In 2006, the Debtor and the other 50% shareholder in JAG of Garfield, Inc., Garfield Homes, Inc., and JAG Land, LLC, decided to dissolve their business relationship. To that end, the Debtor bought out the other shareholder’s interest for $80,000 in cash which the Debtor borrowed from another source.

Shortly thereafter, the Debtor informed the Defendants (his parents) that he would not be able to make payments on the $65,000 mortgage encumbering the Property due to his obligation on the $80,000 loan he had obtained to finance the buyout of his business partner. The Defendants testified that they did not know of the Debtor’s financial problems before this, but they admitted at the trial that they had paid the real estate taxes and CRP expenses related to the Property soon after the Debtor purchased it in 2005.

When the Debtor told the Defendants that he would be unable to make the mortgage payments, the three arranged for the transfer of the Property to the Defendants. The Defendants argued at trial and maintain in this appeal that they pur*692chased the property for $115,600 — $65,000 to be paid by refinancing the existing mortgage on the Property, and $50,600 in debt cancellation for amounts allegedly due the Defendants for construction work performed for the Debtor on his home-building projects.

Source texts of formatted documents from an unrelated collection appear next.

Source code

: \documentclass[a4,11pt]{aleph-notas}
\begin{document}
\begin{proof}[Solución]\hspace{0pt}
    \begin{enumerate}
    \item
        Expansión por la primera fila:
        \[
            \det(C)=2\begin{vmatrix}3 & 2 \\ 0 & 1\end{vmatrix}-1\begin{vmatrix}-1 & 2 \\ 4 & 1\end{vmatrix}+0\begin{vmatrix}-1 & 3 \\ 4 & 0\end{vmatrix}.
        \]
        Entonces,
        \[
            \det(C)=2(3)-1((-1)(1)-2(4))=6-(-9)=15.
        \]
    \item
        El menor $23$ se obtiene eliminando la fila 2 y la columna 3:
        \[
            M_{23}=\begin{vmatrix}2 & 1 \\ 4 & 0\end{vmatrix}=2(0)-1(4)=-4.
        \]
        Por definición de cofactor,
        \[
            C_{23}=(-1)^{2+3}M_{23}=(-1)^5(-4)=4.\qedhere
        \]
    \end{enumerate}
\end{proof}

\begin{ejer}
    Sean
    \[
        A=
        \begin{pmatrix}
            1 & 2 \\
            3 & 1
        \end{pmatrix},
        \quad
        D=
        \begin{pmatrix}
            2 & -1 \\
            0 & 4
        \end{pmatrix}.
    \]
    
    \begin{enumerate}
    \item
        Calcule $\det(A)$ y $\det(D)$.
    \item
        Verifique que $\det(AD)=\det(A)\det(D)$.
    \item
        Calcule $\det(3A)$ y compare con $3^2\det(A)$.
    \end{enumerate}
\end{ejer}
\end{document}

But the Defendants never billed the Debtor for any of this work, nor did they ever present him with an accounting of any kind as to the charges they expected to be paid in connection with any of the individual projects. And no amounts for services rendered by the Defendants were ever invoiced by the Debtor against any of the projects.

On September 18, 2006, a quit claim deed transferring the Property from the Debtor to the Defendants was filed in the county where the Property is located.9 Defendant Lucille Grueneich certified on the deed: “I certify that the full consideration paid for the property described in this deed is $65,000.00.” The Debtor’s Statement of Financial Affairs filed with the bankruptcy court also indicated that he sold the Property to the Defendants for $65,000. The Defendants refinanced the Debtor’s mortgage on the Property on the same day.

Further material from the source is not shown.